== DATA SHOWN ==

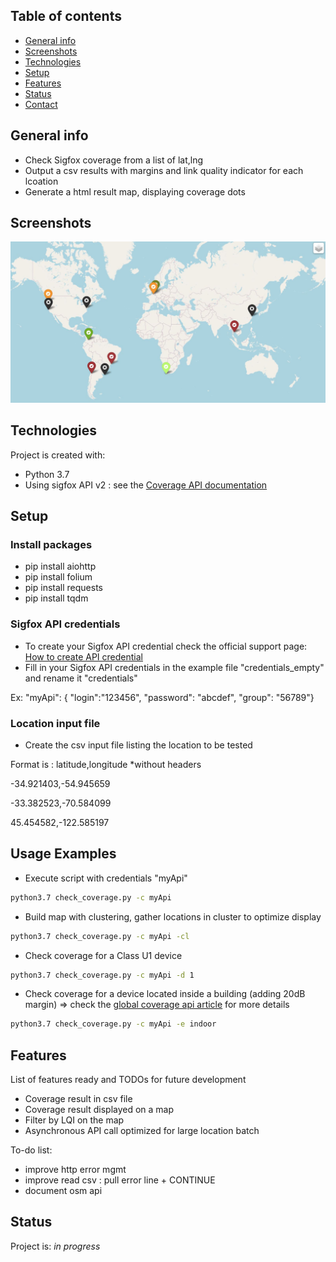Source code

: ## Table of contents
* [General info](#general-info)
* [Screenshots](#screenshots)
* [Technologies](#technologies)
* [Setup](#setup)
* [Features](#features)
* [Status](#status)
* [Contact](#contact)

## General info
* Check Sigfox coverage from a list of lat,lng
* Output a csv results with margins and link quality indicator for each lcoation
* Generate a html result map, displaying coverage dots

## Screenshots
![Map result](./map_result.JPG)

## Technologies
Project is created with:
* Python 3.7
* Using sigfox API v2 : see the [Coverage API documentation](https://support.sigfox.com/apidocs#tag/Coverages)

## Setup
### Install packages
* pip install aiohttp
* pip install folium
* pip install requests
* pip install tqdm

### Sigfox API credentials
* To create your Sigfox API credential check the official support page: [How to create API credential](https://support.sigfox.com/docs/api-credential-creation)
* Fill in your Sigfox API credentials in the example file "credentials_empty" and rename it "credentials"

Ex: "myApi": { "login":"123456", "password": "abcdef", "group": "56789"}

### Location input file
* Create the csv input file listing the location to be tested

Format is : latitude,longitude     *without headers

-34.921403,-54.945659

-33.382523,-70.584099

45.454582,-122.585197


## Usage Examples

* Execute script with credentials "myApi"
```bash
python3.7 check_coverage.py -c myApi
```
* Build map with clustering, gather locations in cluster to optimize display
```bash
python3.7 check_coverage.py -c myApi -cl
```

* Check coverage for a Class U1 device
```bash
python3.7 check_coverage.py -c myApi -d 1
```

* Check coverage for a device located inside a building (adding 20dB margin) => check the [global coverage api article](https://support.sigfox.com/docs/global-coverage-api) for more details
```bash
python3.7 check_coverage.py -c myApi -e indoor
```

## Features
List of features ready and TODOs for future development
* Coverage result in csv file
* Coverage result displayed on a map
* Filter by LQI on the map
* Asynchronous API call optimized for large location batch

To-do list:
* improve http error mgmt
* improve read csv : pull error line + CONTINUE
* document osm api

## Status
Project is: _in progress_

===

= WHAT IS REQUIRED =
Among the records above, repeat exactly the line with "Using sigfox API", the line with "-34.921403,-54.945659", and every line in between, and only those.

= RESPONSE AREA =
* Using sigfox API v2 : see the [Coverage API documentation](https://support.sigfox.com/apidocs#tag/Coverages)

## Setup
### Install packages
* pip install aiohttp
* pip install folium
* pip install requests
* pip install tqdm

### Sigfox API credentials
* To create your Sigfox API credential check the official support page: [How to create API credential](https://support.sigfox.com/docs/api-credential-creation)
* Fill in your Sigfox API credentials in the example file "credentials_empty" and rename it "credentials"

Ex: "myApi": { "login":"123456", "password": "abcdef", "group": "56789"}

### Location input file
* Create the csv input file listing the location to be tested

Format is : latitude,longitude     *without headers

-34.921403,-54.945659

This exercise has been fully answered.